Later that same year Herbert suffered a setback when his shop burned down. Undeterred, however, Herbert quickly re-established himself and from 1764 entered into a fruitful collaboration with William Nichelson, a mariner and excellent cartographer who had returned from six years’ service in India and Africa with his own magnificent manuscript charts, notably including the 18th Century’s finest chart of Bombay Harbour. Latterly, he also worked closely with Alexander Dalrymple, the Hydrographer of the EIC. Greatly augmented by Nichelson’s work, a third edition of the New Directory was issued in 1767 and a fourth edition appeared in 1776, which in some formats came to include 136 charts, many of which were supplied by Dalrymple. Herbert retired to the country later that year, and in his final years amassed a vast personal library.
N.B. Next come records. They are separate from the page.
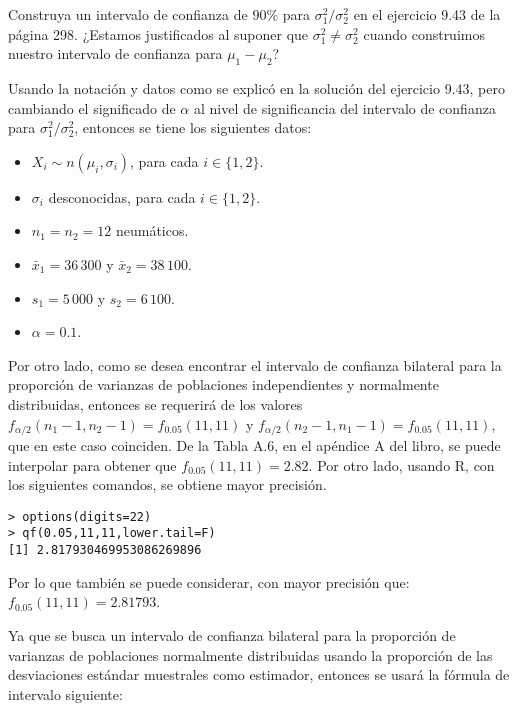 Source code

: \begin{enunciado}
 Construya un intervalo de confianza de $90\%$ para $\sigma_1^2/\sigma_2^2$ en el ejercicio 9.43 de la p\'agina 298. ¿Estamos justificados al suponer que $\sigma_1^2 \neq \sigma_2^2$ cuando construimos nuestro intervalo de confianza para $\mu_1 - \mu_2$?
\end{enunciado}

\begin{solucion}
 Usando la notaci\'on y datos como se explic\'o en la soluci\'on del ejercicio 9.43, pero cambiando el significado de $\alpha$ al nivel de significancia del intervalo de confianza para $\sigma_1^2/\sigma_2^2$, entonces se tiene los siguientes datos:
 \begin{itemize}
  \item $X_i \sim n\left( \mu_i, \sigma_i \right)$, para cada $i \in \{ 1, 2 \}$.
  \item $\sigma_i$ desconocidas, para cada $i \in \{ 1, 2 \}$.
  \item $n_1 = n_2 = 12$ neum\'aticos.
  \item $\bar{x}_1 = 36\,300$ y $\bar{x}_2 = 38\,100$.
  \item $s_1 = 5\,000$ y $s_2 = 6\,100$.
  \item $\alpha = 0.1$.
 \end{itemize}
 Por otro lado, como se desea encontrar el intervalo de confianza bilateral para la proporci\'on de varianzas de poblaciones independientes y normalmente distribuidas, entonces se requerir\'a de los valores $f_{\alpha/2}(n_1 - 1, n_2-1) = f_{0.05}(11,11)$ y $f_{\alpha/2}(n_2-1,n_1-1) = f_{0.05}(11,11)$, que en este caso coinciden. De la Tabla A.6, en el ap\'endice A del libro, se puede interpolar para obtener que $f_{0.05}(11,11) = 2.82$. Por otro lado, usando R, con los siguientes comandos, se obtiene mayor precisi\'on.
 \begin{verbatim}
> options(digits=22)
> qf(0.05,11,11,lower.tail=F)
[1] 2.817930469953086269896
 \end{verbatim}
 \vspace{-0.5cm}
 Por lo que tambi\'en se puede considerar, con mayor precisi\'on que: $f_{0.05}(11,11) = 2.81793$.
 \par 
 Ya que se busca un intervalo de confianza bilateral para la proporci\'on de varianzas de poblaciones normalmente distribuidas usando la proporci\'on de las desviaciones est\'andar muestrales como estimador, entonces se usar\'a la f\'ormula de intervalo siguiente:
 \begin{equation*}

\end{equation*}
\end{solucion}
His work was continued by his successors Samuel Dunn and Henry Gregory, who issued follow up editions in 1780 and 1787.
The New Directory was highly regarded during its time and played an important role in both commercial and military navigation during a critical period of British expansion in the Indian Ocean Basin. That being said, is seems that the New Directory was reserved for use by professional mariners and pilots and was never issued in mass production. As the atlases were thus heavily used at sea, very few examples of any of the editions have survived, accounting for the great rarity of charts today. The New Directory heavily influenced the atlas published by Herbert’s competitors, Robert Sayer & John Bennett’s The East India Pilot, or Oriental Navigator (London, 1777-82), and the editions issued by their successors Robert Laurie & James Whittle.
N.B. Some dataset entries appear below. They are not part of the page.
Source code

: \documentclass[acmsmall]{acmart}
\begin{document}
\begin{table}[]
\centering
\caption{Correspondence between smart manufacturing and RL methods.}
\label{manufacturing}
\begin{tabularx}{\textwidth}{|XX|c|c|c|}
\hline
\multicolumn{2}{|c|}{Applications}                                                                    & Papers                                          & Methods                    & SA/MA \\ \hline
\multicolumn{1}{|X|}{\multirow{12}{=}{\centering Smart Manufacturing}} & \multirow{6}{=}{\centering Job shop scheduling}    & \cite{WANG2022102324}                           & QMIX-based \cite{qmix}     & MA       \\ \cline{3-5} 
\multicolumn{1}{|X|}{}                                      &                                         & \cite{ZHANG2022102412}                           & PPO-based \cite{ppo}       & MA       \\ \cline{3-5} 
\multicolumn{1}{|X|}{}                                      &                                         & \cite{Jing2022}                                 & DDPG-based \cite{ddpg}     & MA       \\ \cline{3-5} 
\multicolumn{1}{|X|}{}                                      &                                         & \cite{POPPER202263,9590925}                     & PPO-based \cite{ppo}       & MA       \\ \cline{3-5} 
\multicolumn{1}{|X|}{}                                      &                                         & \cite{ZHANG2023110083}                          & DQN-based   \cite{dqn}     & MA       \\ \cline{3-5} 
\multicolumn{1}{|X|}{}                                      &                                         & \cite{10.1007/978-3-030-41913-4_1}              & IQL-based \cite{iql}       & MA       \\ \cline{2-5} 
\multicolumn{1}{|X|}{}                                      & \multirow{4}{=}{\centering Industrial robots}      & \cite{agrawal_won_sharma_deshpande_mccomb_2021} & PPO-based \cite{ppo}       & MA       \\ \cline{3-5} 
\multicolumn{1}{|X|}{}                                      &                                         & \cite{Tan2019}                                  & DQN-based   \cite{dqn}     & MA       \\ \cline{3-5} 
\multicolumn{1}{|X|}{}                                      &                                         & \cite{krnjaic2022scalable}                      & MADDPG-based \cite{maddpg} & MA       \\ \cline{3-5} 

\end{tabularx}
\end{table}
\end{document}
William Nichelson: Important Maritime Surveyor
The present chart is based on a manuscript drafted by the Royal Navy officer William Nichelson (fl. 1758 – 1797), an experienced mariner and cartographer who, beginning in 1764, collaborated closely with Herbert. From 1758 to 1764, Nichelson, while Master of HMS Elizabeth, toured the coasts of southern Africa, India and the Southeast Asia, where he made several charts that revealed his superb talent as a maritime cartographer. These include the finest 18th Century chart of Bombay, as well as works that depict harbours in South Africa, Madagascar, Mauritius and Malaya. Most of his charts were first printed by Herbert within the 1767 edition of A New Directory for the East Indies.
Additionally, Nichelson wrote an account of his navigation in Africa and Asia, meant to accompany A New Directory, entitled Sundry remarks and observations made in a voyage to the East Indies on board H.M.S. the Elizabeth: from the beginning of the year 1758, to the latter end of 1764: with the necessary directions for sailing to and from India … being a proper supplement for the New Directory for the East Indies (London: William Herbert, 1765).
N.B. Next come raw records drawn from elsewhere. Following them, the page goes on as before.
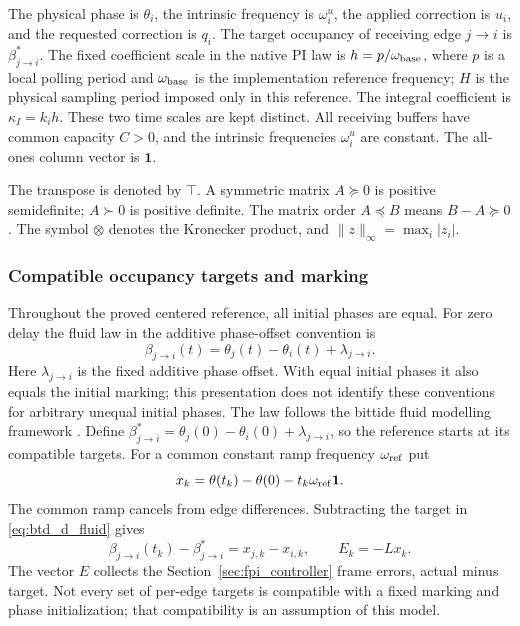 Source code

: The physical phase is $\theta_i$, the intrinsic frequency is
$\omega_i^u$, the applied correction is $u_i$, and the requested correction
is $q_i$. The target occupancy of receiving edge $j\to i$ is
$\beta^*_{j\to i}$. The fixed coefficient scale in the native PI law is
$h=p/\omega_{\rm base}$, where $p$ is a local polling period and
$\omega_{\rm base}$ is the implementation reference frequency; $H$ is the
physical sampling period imposed only in this reference. The integral
coefficient is $\kappa_I=k_i h$. These two time scales are kept distinct.
All receiving buffers have common capacity $C>0$, and the intrinsic
frequencies $\omega_i^u$ are constant. The all-ones column vector is $\mathbf1$.

The transpose is denoted by $\top$. A symmetric matrix $A\succeq0$ is
positive semidefinite; $A\succ0$ is positive definite. The matrix order
$A\preceq B$ means $B-A\succeq0$. The symbol $\otimes$ denotes the
Kronecker product, and $\|z\|_\infty=\max_i|z_i|$.

\subsubsection{Compatible occupancy targets and marking}
Throughout the proved centered reference, all initial phases are equal.
For zero delay the fluid law in the additive phase-offset convention is
\begin{equation}
 \beta_{j\to i}(t)=\theta_j(t)-\theta_i(t)+\lambda_{j\to i}.
 \label{eq:btd_d_fluid}
\end{equation}
Here $\lambda_{j\to i}$ is the fixed additive phase offset. With equal
initial phases it also equals the initial marking; this presentation does
not identify these conventions for arbitrary unequal initial phases.
The law follows the bittide fluid modelling framework
\cite{lall2024logicalSynchrony,lall2022resistance}. Define
$\beta^*_{j\to i}=\theta_j(0)-\theta_i(0)+\lambda_{j\to i}$, so the
reference starts at its compatible targets. For a common constant ramp
frequency $\omega_{\rm ref}$ put
\begin{equation}
 x_k=\theta(t_k)-\theta(0)-t_k\omega_{\rm ref}\mathbf1.
 \label{eq:btd_ref_state}
\end{equation}
The common ramp cancels from edge differences. Subtracting the target in
\eqref{eq:btd_d_fluid} gives
\begin{equation}
 \beta_{j\to i}(t_k)-\beta^*_{j\to i}=x_{j,k}-x_{i,k},\qquad E_k=-Lx_k.
 \label{eq:btd_buffer_phase}
\end{equation}
The vector $E$ collects the Section~\ref{sec:fpi_controller} frame errors, actual minus target.
Not every set of per-edge targets is compatible with a fixed marking and
phase initialization; that compatibility is an assumption of this model.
In 1770, Nichelson became the Master Attendant of the Royal Navy’s Portsmouth Ship Yard. This senior administrative role ensured that Nichelson was the overseer of all technical facilities at one of the world’s largest naval bases. He later published a general work on sailing, A Treatise on Practical Navigation and Seamanship (London, 1792) and played a role in supressing the Naval Mutiny at Portsmouth in 1797.
The present chart was first issued within the 1767 (third) edition of Herbert’s A New Directory for the East Indies, and subsequently appeared within the 1776, 1780 and 1787 editions of the atlas. The plate was subsequently acquired by William Gilbert, who in 1790, separately-issued an edition of the map, bearing his own imprint.
William Nichelson’s present chart of St. Augustin’s Bay, Madagascar is very rare. We cannot trace another example, of any of the editions, as having appeared on the market since 1996.
References: Shirley, Maps in the Atlases of the British Library, vol. 2, M.HERB-1b, no. 39.